The scientific consensus expressed in the 2007 Intergovernmental Panel on Climate Change (IPCC) Summary for Policymakers is for the water cycle to continue to intensify throughout the 21st century, though this does not mean that precipitation will increase in all regions.[14] In subtropical land areas – places that are already relatively dry – precipitation is projected to decrease during the 21st century, increasing the probability of drought. The drying is projected to be strongest near the poleward margins of the subtropics (for example, the Mediterranean Basin, South Africa, southern Australia, and the Southwestern United States). Annual precipitation amounts are expected to increase in near-equatorial regions that tend to be wet in the present climate, and also at high latitudes. These large-scale patterns are present in nearly all of the climate model simulations conducted at several international research centers as part of the 4th Assessment of the IPCC. There is now ample evidence that increased hydrologic variability and change in climate has and will continue to have a profound impact on the water sector through the hydrologic cycle, water availability, water demand, and water allocation at the global, regional, basin, and local levels.[15] Research published in 2012 in Science based on surface ocean salinity over the period 1950 to 2000 confirm this projection of an intensified global water cycle with salty areas becoming more saline and fresher areas becoming more fresh over the period:[16]

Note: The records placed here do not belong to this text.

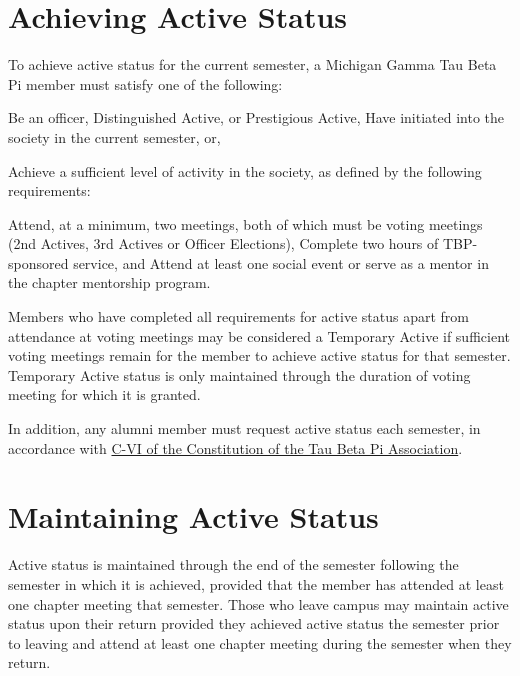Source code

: \newpage
\section{Achieving Active Status} To achieve active status for the current semester, a Michigan Gamma Tau Beta Pi member must satisfy one of the following:
\begin{enumsubsection} %
\itemnotoc	Be an officer, Distinguished Active, or Prestigious Active,
\itemnotoc	Have initiated into the society in the current semester, or,


\itemnotoc	Achieve a sufficient level of activity in the society, as defined by the following requirements:
\begin{enumsubsubsection}
\itemnotoc	Attend, at a minimum, two meetings, both of which must be  voting meetings (2nd Actives, 3rd Actives or Officer Elections),
\itemnotoc	Complete two hours of TBP-sponsored service, and
\itemnotoc	Attend at least one social event or serve as a mentor in the chapter mentorship program.
\end{enumsubsubsection} 
\end{enumsubsection} 
Members who have completed all requirements for active status apart from attendance at voting meetings may be considered a Temporary Active if sufficient voting meetings remain for the member to achieve active status for that semester. Temporary Active status is only maintained through the duration of voting meeting for which it is granted. 

In addition, any alumni member must request active status each semester, in accordance with \href{http://www.tbp.org/off/ConstBylaw.pdf}{C-VI of the Constitution of the Tau Beta Pi Association}.

\section{Maintaining Active Status} Active status is maintained through the end of the semester following the semester in which it is achieved, provided that the member has attended at least one chapter meeting that semester. Those who leave campus may maintain active status upon their return provided they achieved active status the semester prior to leaving and attend at least one chapter meeting during the semester when they return.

Fundamental thermodynamics and climate models suggest that dry regions will become drier and wet regions will become wetter in response to warming. Efforts to detect this long-term response in sparse surface observations of rainfall and evaporation remain ambiguous. We show that ocean salinity patterns express an identifiable fingerprint of an intensifying water cycle. Our 50-year observed global surface salinity changes, combined with changes from global climate models, present robust evidence of an intensified global water cycle at a rate of 8 ± 5% per degree of surface warming. This rate is double the response projected by current-generation climate models and suggests that a substantial (16 to 24%) intensification of the global water cycle will occur in a future 2° to 3° warmer world.[17]

An instrument carried by the SAC-D satellite Aquarius, launched in June, 2011, measured global sea surface salinity.[16][18]

Glacial retreat is also an example of a changing water cycle, where the supply of water to glaciers from precipitation cannot keep up with the loss of water from melting and sublimation. Glacial retreat since 1850 has been extensive.[19]

Human activities that alter the water cycle include:

agriculture
industry
alteration of the chemical composition of the atmosphere
construction of dams
deforestation and afforestation
removal of groundwater from wells
water abstraction from rivers
urbanization
Effects on climate
The water cycle is powered from solar energy. 86% of the global evaporation occurs from the oceans, reducing their temperature by evaporative cooling.[20] Without the cooling, the effect of evaporation on the greenhouse effect would lead to a much higher surface temperature of 67 °C (153 °F), and a warmer planet.[citation needed]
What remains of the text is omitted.